* Required action
Say how many lines below have "referencia" in them, giving the number alone.

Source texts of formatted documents
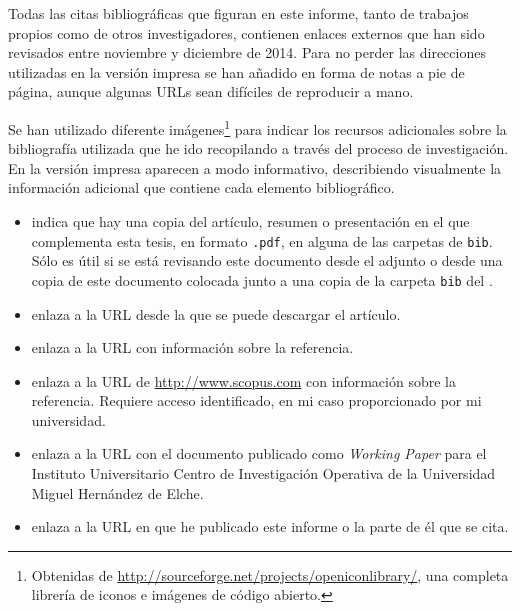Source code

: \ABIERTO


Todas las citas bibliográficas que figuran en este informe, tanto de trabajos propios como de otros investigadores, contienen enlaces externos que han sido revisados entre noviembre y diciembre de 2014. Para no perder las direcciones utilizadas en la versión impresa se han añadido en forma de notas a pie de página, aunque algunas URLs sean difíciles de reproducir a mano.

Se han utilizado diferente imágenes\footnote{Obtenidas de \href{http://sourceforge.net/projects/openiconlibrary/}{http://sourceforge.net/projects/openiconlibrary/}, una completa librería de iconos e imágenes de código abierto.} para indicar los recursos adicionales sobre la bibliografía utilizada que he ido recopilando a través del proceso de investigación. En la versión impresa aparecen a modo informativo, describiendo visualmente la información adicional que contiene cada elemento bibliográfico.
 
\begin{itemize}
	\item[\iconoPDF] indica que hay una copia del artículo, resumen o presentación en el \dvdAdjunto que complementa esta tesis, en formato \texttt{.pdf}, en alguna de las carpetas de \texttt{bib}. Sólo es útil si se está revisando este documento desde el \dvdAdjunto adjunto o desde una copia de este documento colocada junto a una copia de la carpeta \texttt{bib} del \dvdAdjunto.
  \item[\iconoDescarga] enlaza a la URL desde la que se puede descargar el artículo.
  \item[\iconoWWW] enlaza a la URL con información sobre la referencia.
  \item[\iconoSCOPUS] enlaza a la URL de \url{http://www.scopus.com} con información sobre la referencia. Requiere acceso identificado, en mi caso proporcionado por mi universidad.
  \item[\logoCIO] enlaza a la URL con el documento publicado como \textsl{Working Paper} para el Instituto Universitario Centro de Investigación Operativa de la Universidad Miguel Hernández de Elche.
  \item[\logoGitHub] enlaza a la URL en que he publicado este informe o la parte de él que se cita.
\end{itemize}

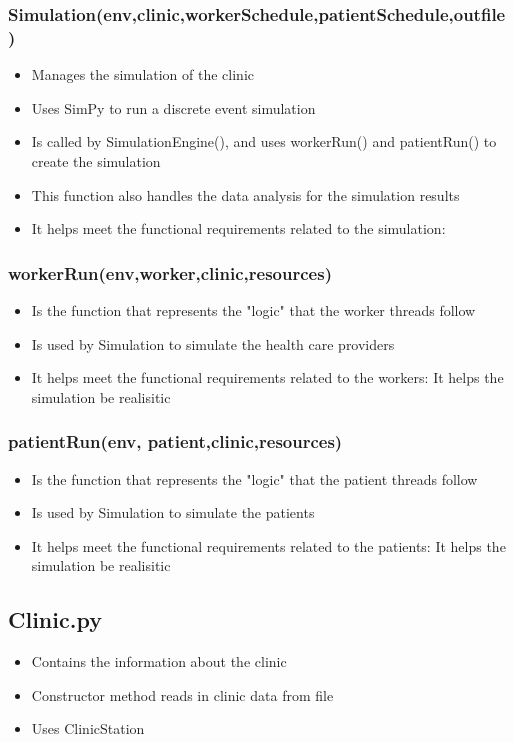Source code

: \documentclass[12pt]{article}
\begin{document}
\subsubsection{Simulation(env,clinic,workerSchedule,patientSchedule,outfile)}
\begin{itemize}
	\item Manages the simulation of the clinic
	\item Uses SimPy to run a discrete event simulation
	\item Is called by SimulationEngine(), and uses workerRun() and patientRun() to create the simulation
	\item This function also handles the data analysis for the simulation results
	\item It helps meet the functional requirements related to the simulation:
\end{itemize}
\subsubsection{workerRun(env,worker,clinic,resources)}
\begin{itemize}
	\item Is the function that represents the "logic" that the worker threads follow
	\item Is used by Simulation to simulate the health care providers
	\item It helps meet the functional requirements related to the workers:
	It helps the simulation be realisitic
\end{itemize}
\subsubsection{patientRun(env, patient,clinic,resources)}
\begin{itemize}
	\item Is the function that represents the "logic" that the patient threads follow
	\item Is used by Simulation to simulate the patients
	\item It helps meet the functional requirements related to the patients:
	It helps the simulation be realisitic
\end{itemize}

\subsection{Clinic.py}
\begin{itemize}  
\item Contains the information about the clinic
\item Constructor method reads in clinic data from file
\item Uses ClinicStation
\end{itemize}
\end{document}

* Solution below
2